BEGIN

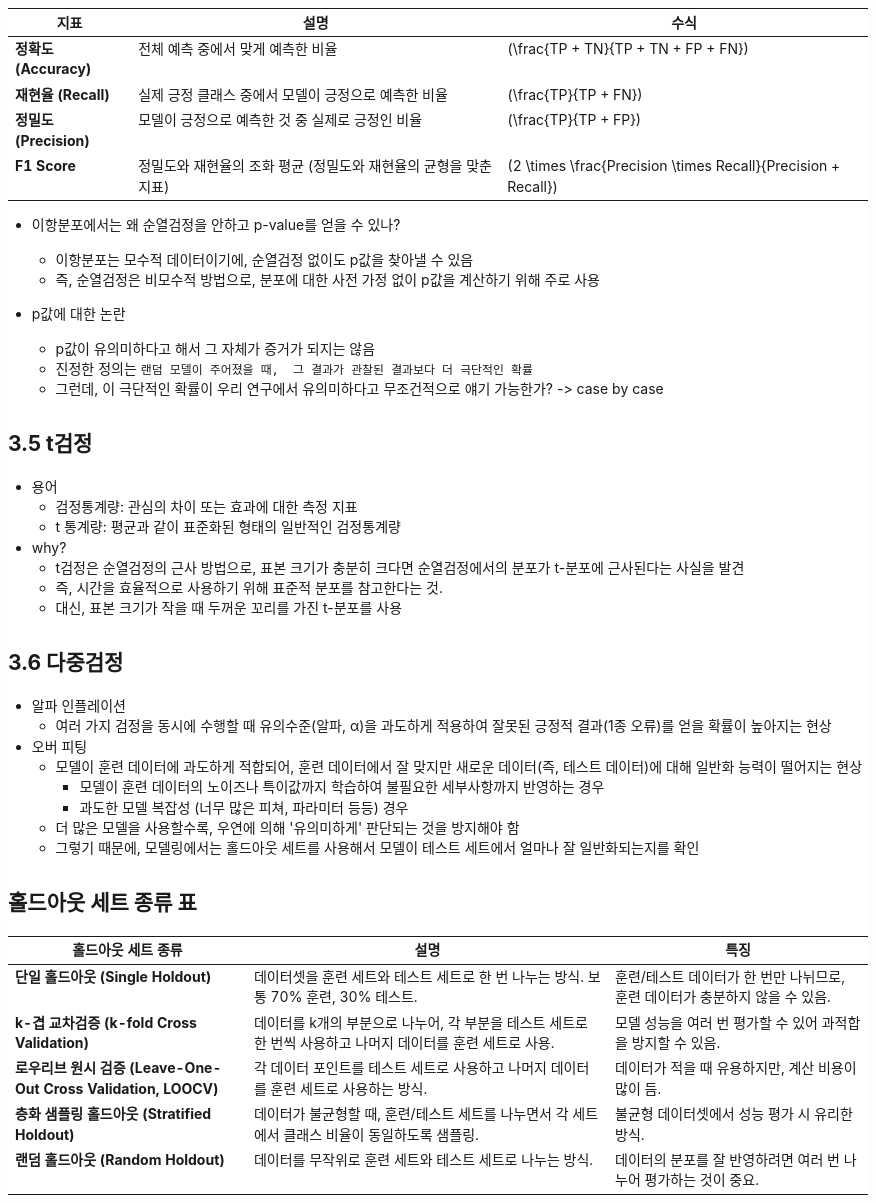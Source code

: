 | **지표**              | **설명**                                                                                  | **수식**                                                     |
|-----------------------|-------------------------------------------------------------------------------------------|--------------------------------------------------------------|
| **정확도 (Accuracy)**   | 전체 예측 중에서 맞게 예측한 비율                                                       | \(\frac{TP + TN}{TP + TN + FP + FN}\)                       |
| **재현율 (Recall)**     | 실제 긍정 클래스 중에서 모델이 긍정으로 예측한 비율                                     | \(\frac{TP}{TP + FN}\)                                      |
| **정밀도 (Precision)**   | 모델이 긍정으로 예측한 것 중 실제로 긍정인 비율                                         | \(\frac{TP}{TP + FP}\)                                      |
| **F1 Score**           | 정밀도와 재현율의 조화 평균 (정밀도와 재현율의 균형을 맞춘 지표)                         | \(2 \times \frac{Precision \times Recall}{Precision + Recall}\) |

* 이항분포에서는 왜 순열검정을 안하고 p-value를 얻을 수 있나?
    * 이항분포는 모수적 데이터이기에, 순열검정 없이도 p값을 찾아낼 수 있음
    * 즉, 순열검정은 비모수적 방법으로, 분포에 대한 사전 가정 없이 p값을 계산하기 위해 주로 사용

* p값에 대한 논란
    * p값이 유의미하다고 해서 그 자체가 증거가 되지는 않음
    * 진정한 정의는 `랜덤 모델이 주어졌을 때,  그 결과가 관찰된 결과보다 더 극단적인 확률`
    * 그런데, 이 극단적인 확률이 우리 연구에서 유의미하다고 무조건적으로 얘기 가능한가? -> case by case

## 3.5 t검정
* 용어
    * 검정통계량: 관심의 차이 또는 효과에 대한 측정 지표   
    * t 통계량: 평균과 같이 표준화된 형태의 일반적인 검정통계량
* why?
    * t검정은 순열검정의 근사 방법으로, 표본 크기가 충분히 크다면 순열검정에서의 분포가 t-분포에 근사된다는 사실을 발견
    * 즉, 시간을 효율적으로 사용하기 위해 표준적 분포를 참고한다는 것.
    * 대신, 표본 크기가 작을 때 두꺼운 꼬리를 가진 t-분포를 사용

## 3.6 다중검정
* 알파 인플레이션
     * 여러 가지 검정을 동시에 수행할 때 유의수준(알파, α)을 과도하게 적용하여 잘못된 긍정적 결과(1종 오류)를 얻을 확률이 높아지는 현상
* 오버 피팅
    * 모델이 훈련 데이터에 과도하게 적합되어, 훈련 데이터에서 잘 맞지만 새로운 데이터(즉, 테스트 데이터)에 대해 일반화 능력이 떨어지는 현상
        * 모델이 훈련 데이터의 노이즈나 특이값까지 학습하여 불필요한 세부사항까지 반영하는 경우
        * 과도한 모델 복잡성 (너무 많은 피쳐, 파라미터 등등) 경우
    * 더 많은 모델을 사용할수록, 우연에 의해 '유의미하게' 판단되는 것을 방지해야 함
    * 그렇기 때문에, 모델링에서는 홀드아웃 세트를 사용해서 모델이 테스트 세트에서 얼마나 잘 일반화되는지를 확인

## 홀드아웃 세트 종류 표

| **홀드아웃 세트 종류** | **설명**                                                                                       | **특징**                                                      |
|-----------------------|------------------------------------------------------------------------------------------------|---------------------------------------------------------------|
| **단일 홀드아웃 (Single Holdout)** | 데이터셋을 훈련 세트와 테스트 세트로 한 번 나누는 방식. 보통 70% 훈련, 30% 테스트.          | 훈련/테스트 데이터가 한 번만 나뉘므로, 훈련 데이터가 충분하지 않을 수 있음. |
| **k-겹 교차검증 (k-fold Cross Validation)** | 데이터를 k개의 부분으로 나누어, 각 부분을 테스트 세트로 한 번씩 사용하고 나머지 데이터를 훈련 세트로 사용. | 모델 성능을 여러 번 평가할 수 있어 과적합을 방지할 수 있음.         |
| **로우리브 원시 검증 (Leave-One-Out Cross Validation, LOOCV)** | 각 데이터 포인트를 테스트 세트로 사용하고 나머지 데이터를 훈련 세트로 사용하는 방식.        | 데이터가 적을 때 유용하지만, 계산 비용이 많이 듬.                      |
| **층화 샘플링 홀드아웃 (Stratified Holdout)** | 데이터가 불균형할 때, 훈련/테스트 세트를 나누면서 각 세트에서 클래스 비율이 동일하도록 샘플링. | 불균형 데이터셋에서 성능 평가 시 유리한 방식.                           |
| **랜덤 홀드아웃 (Random Holdout)** | 데이터를 무작위로 훈련 세트와 테스트 세트로 나누는 방식.                                        | 데이터의 분포를 잘 반영하려면 여러 번 나누어 평가하는 것이 중요.       |
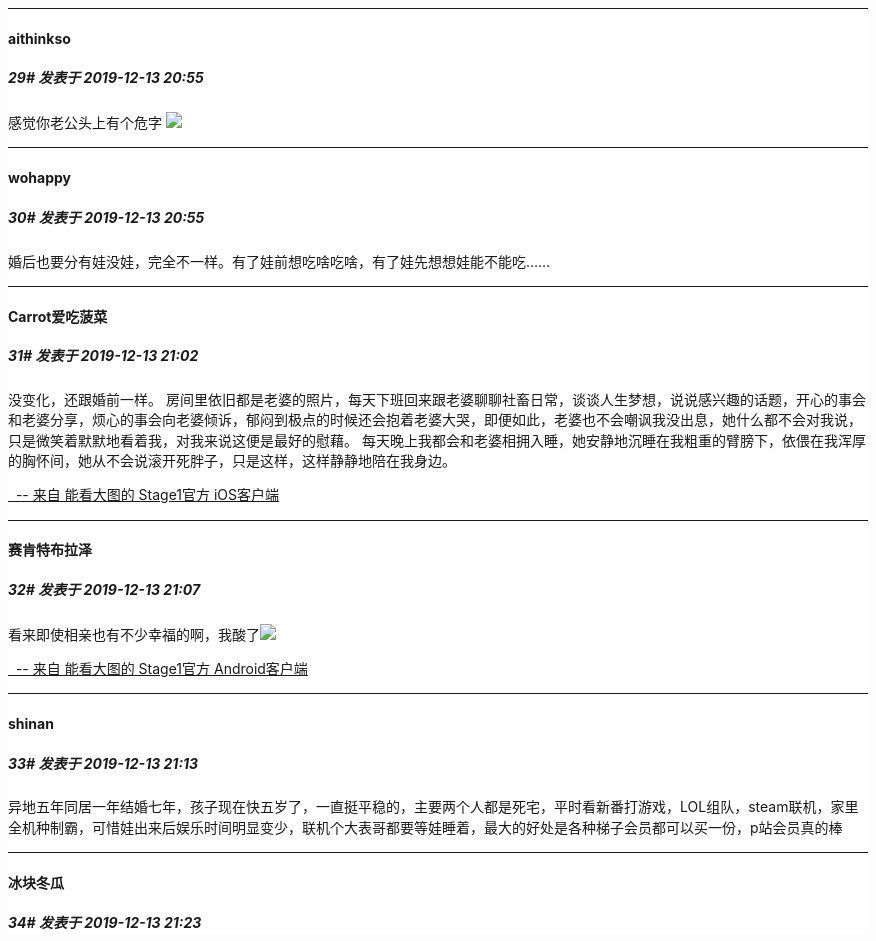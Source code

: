 
-----

####  aithinkso  
##### 29#       发表于 2019-12-13 20:55


感觉你老公头上有个危字 <img src="https://static.saraba1st.com/image/smiley/face2017/067.png" referrerpolicy="no-referrer">


-----

####  wohappy  
##### 30#       发表于 2019-12-13 20:55


婚后也要分有娃没娃，完全不一样。有了娃前想吃啥吃啥，有了娃先想想娃能不能吃……


-----

####  Carrot爱吃菠菜  
##### 31#       发表于 2019-12-13 21:02


没变化，还跟婚前一样。
房间里依旧都是老婆的照片，每天下班回来跟老婆聊聊社畜日常，谈谈人生梦想，说说感兴趣的话题，开心的事会和老婆分享，烦心的事会向老婆倾诉，郁闷到极点的时候还会抱着老婆大哭，即便如此，老婆也不会嘲讽我没出息，她什么都不会对我说，只是微笑着默默地看着我，对我来说这便是最好的慰藉。
每天晚上我都会和老婆相拥入睡，她安静地沉睡在我粗重的臂膀下，依偎在我浑厚的胸怀间，她从不会说滚开死胖子，只是这样，这样静静地陪在我身边。

[  -- 来自 能看大图的 Stage1官方 iOS客户端](https://itunes.apple.com/fi/app/saraba1st/id1221237470?mt=8)


-----

####  赛肯特布拉泽  
##### 32#       发表于 2019-12-13 21:07


看来即使相亲也有不少幸福的啊，我酸了<img src="https://static.saraba1st.com/image/smiley/face2017/125.png" referrerpolicy="no-referrer">

[  -- 来自 能看大图的 Stage1官方 Android客户端](https://www.coolapk.com/apk/140634)


-----

####  shinan  
##### 33#       发表于 2019-12-13 21:13


异地五年同居一年结婚七年，孩子现在快五岁了，一直挺平稳的，主要两个人都是死宅，平时看新番打游戏，LOL组队，steam联机，家里全机种制霸，可惜娃出来后娱乐时间明显变少，联机个大表哥都要等娃睡着，最大的好处是各种梯子会员都可以买一份，p站会员真的棒


-----

####  冰块冬瓜  
##### 34#       发表于 2019-12-13 21:23
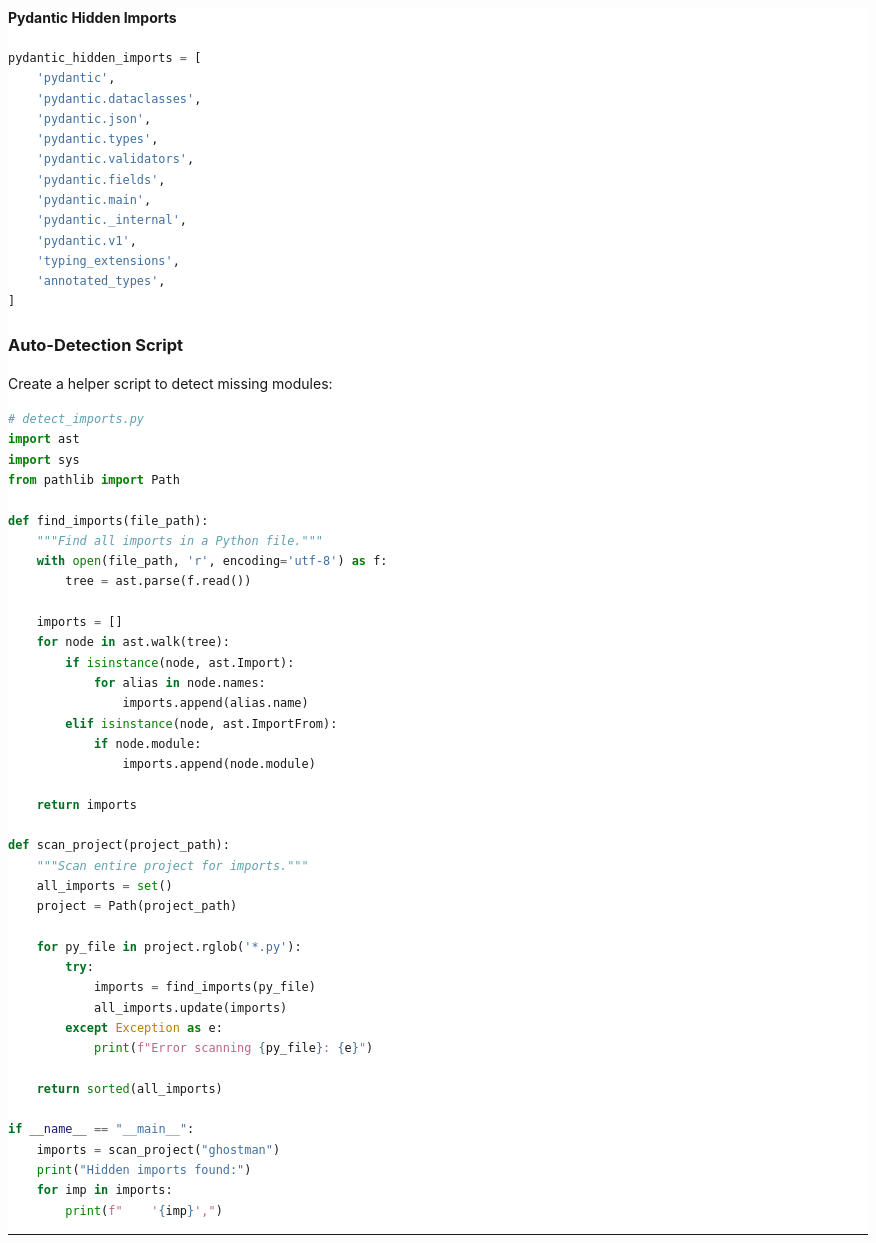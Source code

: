 #### Pydantic Hidden Imports
```python
pydantic_hidden_imports = [
    'pydantic',
    'pydantic.dataclasses',
    'pydantic.json',
    'pydantic.types',
    'pydantic.validators',
    'pydantic.fields',
    'pydantic.main',
    'pydantic._internal',
    'pydantic.v1',
    'typing_extensions',
    'annotated_types',
]
```

### Auto-Detection Script
Create a helper script to detect missing modules:

```python
# detect_imports.py
import ast
import sys
from pathlib import Path

def find_imports(file_path):
    """Find all imports in a Python file."""
    with open(file_path, 'r', encoding='utf-8') as f:
        tree = ast.parse(f.read())
    
    imports = []
    for node in ast.walk(tree):
        if isinstance(node, ast.Import):
            for alias in node.names:
                imports.append(alias.name)
        elif isinstance(node, ast.ImportFrom):
            if node.module:
                imports.append(node.module)
    
    return imports

def scan_project(project_path):
    """Scan entire project for imports."""
    all_imports = set()
    project = Path(project_path)
    
    for py_file in project.rglob('*.py'):
        try:
            imports = find_imports(py_file)
            all_imports.update(imports)
        except Exception as e:
            print(f"Error scanning {py_file}: {e}")
    
    return sorted(all_imports)

if __name__ == "__main__":
    imports = scan_project("ghostman")
    print("Hidden imports found:")
    for imp in imports:
        print(f"    '{imp}',")
```

---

END

Could you show every line of the listing that holds the string "극단적인"?

• _COMPLETED EXERCISE_
    * 진정한 정의는 `랜덤 모델이 주어졌을 때,  그 결과가 관찰된 결과보다 더 극단적인 확률`
    * 그런데, 이 극단적인 확률이 우리 연구에서 유의미하다고 무조건적으로 얘기 가능한가? -> case by case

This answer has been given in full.